Sorry for stealing your friend
If I were to look back at this week, I should feel relieved that I have managed to make someone share their grief, their pain and all that they had held for years; and lightened them up.
But unfortunately, I don’t feel so.
Imagine that you are suddenly left alone. No, this is not like being alone in an uninhabited place where you can dream of finding company. This is also not like being ditched by your family & friends, pushing you to create a new life for yourself. And this is also not being left alone to express yourself through your art.
This ‘being alone’ comes after you have lived a well-organised, well-protected life. You are introduced to this ‘being alone’ while your immediate life members are still around you. This ‘being alone’ comes when someone you shared your emotional existence with just disappears. This ‘being alone’ doesn’t come with any real ‘this is for your good’ hope. This is ‘being alone’, gifted to you – raw & ruthless.
If I have ever been or if I ever happen to be again in a situation cited above, I think I will find company in some feeling or experience only known to me. Like a painful truth that I can chew on everyday ; an ugly story that no one would want to hear; or an illusion that no one wants to look at.

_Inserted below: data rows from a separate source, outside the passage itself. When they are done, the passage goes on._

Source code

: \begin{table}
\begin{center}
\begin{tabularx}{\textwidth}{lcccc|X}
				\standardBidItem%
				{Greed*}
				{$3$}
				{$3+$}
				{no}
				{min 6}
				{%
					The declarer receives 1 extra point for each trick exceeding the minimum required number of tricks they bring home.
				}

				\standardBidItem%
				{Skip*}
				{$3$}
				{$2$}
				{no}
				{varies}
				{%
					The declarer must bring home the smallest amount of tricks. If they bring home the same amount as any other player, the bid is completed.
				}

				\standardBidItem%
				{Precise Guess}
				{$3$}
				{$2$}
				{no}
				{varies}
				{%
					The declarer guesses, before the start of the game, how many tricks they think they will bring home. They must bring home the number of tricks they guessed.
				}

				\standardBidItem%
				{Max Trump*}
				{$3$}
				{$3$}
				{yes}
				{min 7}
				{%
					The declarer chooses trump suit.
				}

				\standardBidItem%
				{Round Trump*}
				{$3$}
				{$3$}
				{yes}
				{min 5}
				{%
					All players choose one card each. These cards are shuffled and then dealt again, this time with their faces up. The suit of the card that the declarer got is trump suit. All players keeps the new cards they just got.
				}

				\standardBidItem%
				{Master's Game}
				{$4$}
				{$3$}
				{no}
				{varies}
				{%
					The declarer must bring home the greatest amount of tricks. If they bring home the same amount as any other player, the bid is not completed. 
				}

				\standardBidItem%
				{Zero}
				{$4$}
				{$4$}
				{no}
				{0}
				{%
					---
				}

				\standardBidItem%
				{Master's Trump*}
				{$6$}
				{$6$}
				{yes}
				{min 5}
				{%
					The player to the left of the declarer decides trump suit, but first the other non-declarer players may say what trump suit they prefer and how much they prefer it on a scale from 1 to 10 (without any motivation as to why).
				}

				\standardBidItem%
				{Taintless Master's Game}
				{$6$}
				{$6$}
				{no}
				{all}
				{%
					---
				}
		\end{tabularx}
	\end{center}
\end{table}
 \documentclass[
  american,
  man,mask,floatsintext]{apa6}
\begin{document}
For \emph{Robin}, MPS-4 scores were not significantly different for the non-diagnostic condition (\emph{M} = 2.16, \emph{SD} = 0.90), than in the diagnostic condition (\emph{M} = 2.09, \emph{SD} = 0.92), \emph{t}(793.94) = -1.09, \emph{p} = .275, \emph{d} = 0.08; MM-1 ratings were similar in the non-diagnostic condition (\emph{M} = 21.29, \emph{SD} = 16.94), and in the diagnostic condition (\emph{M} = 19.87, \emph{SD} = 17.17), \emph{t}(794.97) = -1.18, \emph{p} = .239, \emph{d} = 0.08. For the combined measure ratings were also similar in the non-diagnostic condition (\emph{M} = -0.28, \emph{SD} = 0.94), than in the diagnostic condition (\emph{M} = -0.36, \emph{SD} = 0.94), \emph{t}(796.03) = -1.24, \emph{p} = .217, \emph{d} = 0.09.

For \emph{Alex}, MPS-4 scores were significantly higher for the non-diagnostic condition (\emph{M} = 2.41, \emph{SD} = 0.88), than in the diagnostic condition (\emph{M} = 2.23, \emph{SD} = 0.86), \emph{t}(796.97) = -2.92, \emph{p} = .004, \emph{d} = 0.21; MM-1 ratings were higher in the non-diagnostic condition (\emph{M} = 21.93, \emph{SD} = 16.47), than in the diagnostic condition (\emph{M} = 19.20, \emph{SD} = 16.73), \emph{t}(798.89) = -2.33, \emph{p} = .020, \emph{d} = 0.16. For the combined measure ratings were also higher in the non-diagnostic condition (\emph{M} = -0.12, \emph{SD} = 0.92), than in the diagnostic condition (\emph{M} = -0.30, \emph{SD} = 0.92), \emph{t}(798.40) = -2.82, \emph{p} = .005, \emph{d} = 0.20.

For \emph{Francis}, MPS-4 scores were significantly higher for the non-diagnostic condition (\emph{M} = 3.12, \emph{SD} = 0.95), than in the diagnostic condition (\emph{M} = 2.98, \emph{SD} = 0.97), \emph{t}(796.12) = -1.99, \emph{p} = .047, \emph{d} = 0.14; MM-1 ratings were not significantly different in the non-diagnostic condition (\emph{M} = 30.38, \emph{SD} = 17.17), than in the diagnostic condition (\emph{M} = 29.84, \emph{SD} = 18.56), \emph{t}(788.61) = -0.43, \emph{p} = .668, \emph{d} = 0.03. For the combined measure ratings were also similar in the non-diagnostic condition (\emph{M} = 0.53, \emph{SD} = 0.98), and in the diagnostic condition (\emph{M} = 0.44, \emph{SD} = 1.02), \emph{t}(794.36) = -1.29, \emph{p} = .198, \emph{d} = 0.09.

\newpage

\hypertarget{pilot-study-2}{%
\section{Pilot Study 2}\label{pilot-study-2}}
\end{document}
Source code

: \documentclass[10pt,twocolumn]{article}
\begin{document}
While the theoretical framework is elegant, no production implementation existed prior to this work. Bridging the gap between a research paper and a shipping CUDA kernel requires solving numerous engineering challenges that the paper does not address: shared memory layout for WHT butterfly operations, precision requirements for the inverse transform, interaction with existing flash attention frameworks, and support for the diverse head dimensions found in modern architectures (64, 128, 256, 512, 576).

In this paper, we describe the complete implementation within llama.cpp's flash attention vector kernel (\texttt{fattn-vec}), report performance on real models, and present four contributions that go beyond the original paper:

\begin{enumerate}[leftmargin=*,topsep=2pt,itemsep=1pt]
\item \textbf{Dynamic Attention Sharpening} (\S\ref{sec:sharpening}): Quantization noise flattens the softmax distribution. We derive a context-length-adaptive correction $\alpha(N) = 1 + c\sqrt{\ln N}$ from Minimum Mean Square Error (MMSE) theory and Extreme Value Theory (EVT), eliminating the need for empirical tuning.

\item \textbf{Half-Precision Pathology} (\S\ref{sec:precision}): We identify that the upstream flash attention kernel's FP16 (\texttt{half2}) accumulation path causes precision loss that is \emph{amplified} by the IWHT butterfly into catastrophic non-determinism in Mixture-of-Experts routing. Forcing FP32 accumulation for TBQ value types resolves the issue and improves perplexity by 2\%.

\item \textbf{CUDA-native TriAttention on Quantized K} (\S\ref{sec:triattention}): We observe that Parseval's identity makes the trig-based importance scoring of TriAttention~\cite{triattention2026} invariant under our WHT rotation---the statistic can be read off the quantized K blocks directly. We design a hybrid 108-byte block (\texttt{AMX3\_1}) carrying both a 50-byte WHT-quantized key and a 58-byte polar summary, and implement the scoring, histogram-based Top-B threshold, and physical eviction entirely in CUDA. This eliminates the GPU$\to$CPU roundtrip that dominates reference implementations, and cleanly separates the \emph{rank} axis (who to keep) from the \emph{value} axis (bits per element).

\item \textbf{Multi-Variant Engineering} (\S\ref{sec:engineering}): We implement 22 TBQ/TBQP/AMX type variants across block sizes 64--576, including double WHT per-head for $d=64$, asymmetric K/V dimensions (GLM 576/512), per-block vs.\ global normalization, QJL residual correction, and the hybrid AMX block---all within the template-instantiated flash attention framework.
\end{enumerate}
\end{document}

Whether it’s a hypothetical story or an ugly truth, it will become my best friend. I guess this week I stole that friend from someone. As they told me everything, maybe they felt good but with every word, I felt that I should hear no more.
Perhaps they will move on, perhaps they will do better now but for once, I know I have left someone more alone than they were ever before.
RIP, grief. Because you are the most loyal friend one can have, until they give you away.